Halley’s comet glides across the starry skies back in March 1986, shedding particles that will eventually approach Earth as Eta Aquarid meteors.
Coming through the inner solar system every 76 years, Halley melts a bit from the heat of the sun and sheds some pounds as gas, dust, and rocks break off. All this material then gets deposited in clouds of debris which follow the same orbit as the comet.
The result of this cosmic diet the comet undergoes is an annual shooting-star show, which this year is set to peak in the predawn hours of May 5, with rates of 10 to 50 meteors an hour – depending on local sky conditions. Our planet plows through the densest part of Halley’s debris cloud Saturday night into Monday morning.

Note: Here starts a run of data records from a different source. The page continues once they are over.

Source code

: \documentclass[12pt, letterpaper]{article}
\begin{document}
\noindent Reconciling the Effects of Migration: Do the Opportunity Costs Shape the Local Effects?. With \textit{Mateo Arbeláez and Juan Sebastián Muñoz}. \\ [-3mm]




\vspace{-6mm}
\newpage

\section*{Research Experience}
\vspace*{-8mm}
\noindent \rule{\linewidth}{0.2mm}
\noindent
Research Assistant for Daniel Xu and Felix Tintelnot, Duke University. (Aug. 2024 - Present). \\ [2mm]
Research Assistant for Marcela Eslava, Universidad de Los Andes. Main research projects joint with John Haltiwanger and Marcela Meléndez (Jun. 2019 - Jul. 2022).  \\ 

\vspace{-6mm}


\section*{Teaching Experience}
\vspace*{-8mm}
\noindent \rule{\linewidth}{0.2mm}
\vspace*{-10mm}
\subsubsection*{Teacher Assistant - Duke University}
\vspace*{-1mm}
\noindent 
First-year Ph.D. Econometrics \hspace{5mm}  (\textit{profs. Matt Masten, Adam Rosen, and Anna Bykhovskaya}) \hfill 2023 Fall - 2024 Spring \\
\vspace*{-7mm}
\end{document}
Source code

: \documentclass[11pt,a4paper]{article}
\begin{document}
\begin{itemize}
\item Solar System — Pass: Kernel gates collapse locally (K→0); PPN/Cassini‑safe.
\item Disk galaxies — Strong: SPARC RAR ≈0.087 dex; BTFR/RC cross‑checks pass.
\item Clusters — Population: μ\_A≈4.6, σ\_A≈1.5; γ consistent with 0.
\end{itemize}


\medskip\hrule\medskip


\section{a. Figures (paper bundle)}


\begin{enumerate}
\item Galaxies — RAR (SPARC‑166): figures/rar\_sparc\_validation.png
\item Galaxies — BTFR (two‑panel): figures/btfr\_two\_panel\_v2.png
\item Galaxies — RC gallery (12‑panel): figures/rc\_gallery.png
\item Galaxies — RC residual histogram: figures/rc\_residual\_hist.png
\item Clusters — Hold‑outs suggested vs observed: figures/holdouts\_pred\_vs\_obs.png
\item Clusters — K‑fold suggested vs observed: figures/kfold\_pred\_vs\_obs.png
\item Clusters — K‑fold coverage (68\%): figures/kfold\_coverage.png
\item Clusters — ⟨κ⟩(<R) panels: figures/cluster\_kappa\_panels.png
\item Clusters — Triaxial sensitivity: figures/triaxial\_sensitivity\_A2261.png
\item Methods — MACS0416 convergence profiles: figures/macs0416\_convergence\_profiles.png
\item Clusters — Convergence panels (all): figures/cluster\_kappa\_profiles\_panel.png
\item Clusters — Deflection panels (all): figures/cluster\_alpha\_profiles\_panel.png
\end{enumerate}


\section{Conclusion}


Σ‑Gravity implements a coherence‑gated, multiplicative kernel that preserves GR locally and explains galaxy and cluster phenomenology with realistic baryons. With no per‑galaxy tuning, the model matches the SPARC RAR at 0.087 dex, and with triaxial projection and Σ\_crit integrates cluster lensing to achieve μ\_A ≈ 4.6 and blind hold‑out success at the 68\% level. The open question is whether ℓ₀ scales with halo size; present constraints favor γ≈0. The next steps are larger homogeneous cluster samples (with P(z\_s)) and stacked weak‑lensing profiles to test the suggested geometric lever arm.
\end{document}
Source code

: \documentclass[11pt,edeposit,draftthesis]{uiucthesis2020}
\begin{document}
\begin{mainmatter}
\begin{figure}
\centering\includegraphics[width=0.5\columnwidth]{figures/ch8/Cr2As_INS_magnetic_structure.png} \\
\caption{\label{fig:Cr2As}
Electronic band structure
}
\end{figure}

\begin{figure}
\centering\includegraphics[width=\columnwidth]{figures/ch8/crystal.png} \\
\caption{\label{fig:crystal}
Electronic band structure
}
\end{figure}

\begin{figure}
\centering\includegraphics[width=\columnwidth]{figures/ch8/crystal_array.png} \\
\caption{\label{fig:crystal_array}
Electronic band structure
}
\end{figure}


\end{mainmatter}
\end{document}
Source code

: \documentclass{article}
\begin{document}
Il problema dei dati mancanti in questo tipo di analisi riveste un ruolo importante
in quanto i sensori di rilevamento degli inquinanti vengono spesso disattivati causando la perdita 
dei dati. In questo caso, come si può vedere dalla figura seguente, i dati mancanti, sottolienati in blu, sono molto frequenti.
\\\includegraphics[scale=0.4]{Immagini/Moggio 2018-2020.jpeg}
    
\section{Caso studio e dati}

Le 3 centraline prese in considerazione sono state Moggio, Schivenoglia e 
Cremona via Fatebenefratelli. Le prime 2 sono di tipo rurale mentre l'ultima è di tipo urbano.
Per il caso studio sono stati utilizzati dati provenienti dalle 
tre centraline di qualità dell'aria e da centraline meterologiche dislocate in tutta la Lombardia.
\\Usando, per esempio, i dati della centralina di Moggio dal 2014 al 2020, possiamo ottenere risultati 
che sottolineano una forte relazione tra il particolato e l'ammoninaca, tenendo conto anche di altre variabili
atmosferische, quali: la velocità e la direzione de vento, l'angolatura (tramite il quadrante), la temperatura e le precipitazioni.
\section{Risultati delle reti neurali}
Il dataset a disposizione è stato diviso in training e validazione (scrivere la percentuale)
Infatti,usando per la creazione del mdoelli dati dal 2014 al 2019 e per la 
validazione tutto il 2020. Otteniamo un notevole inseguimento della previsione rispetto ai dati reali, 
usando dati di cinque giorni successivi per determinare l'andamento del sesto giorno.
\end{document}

While not as spectacular as its August cousin, the Perseids, the cool factor for sky-watchers is that all those modest shooting stars are bits of debris from Halley’s Comet. One other shower – the Orionids in October – shares the same royal pedigree.
No telescopes or binoculars required to enjoy the show – just unaided eyes so that you can soak in as much of the overhead skies. The meteors will appear to radiate out from the constellation Aquarius – rising in the southeast around 3 am local time. Aquarids are known to be fast and bright, and because the waning crescent moon rises only around morning twilight, skywatchers stuck in light polluted suburbs should be able to catch at least a dozen per hour early Sunday morning. Best views will be from the Southern Hemisphere with meteor counts decreasing as you head into the Northern Hemisphere – by mid northern latitudes Aquarids tend to be falling at a trickle.
Halley’s last paid a visit back in 1986 and won’t return until 2061, but with some clear skies and patience, we can still marvel at its tiny but flashy, cosmic offspring this weekend.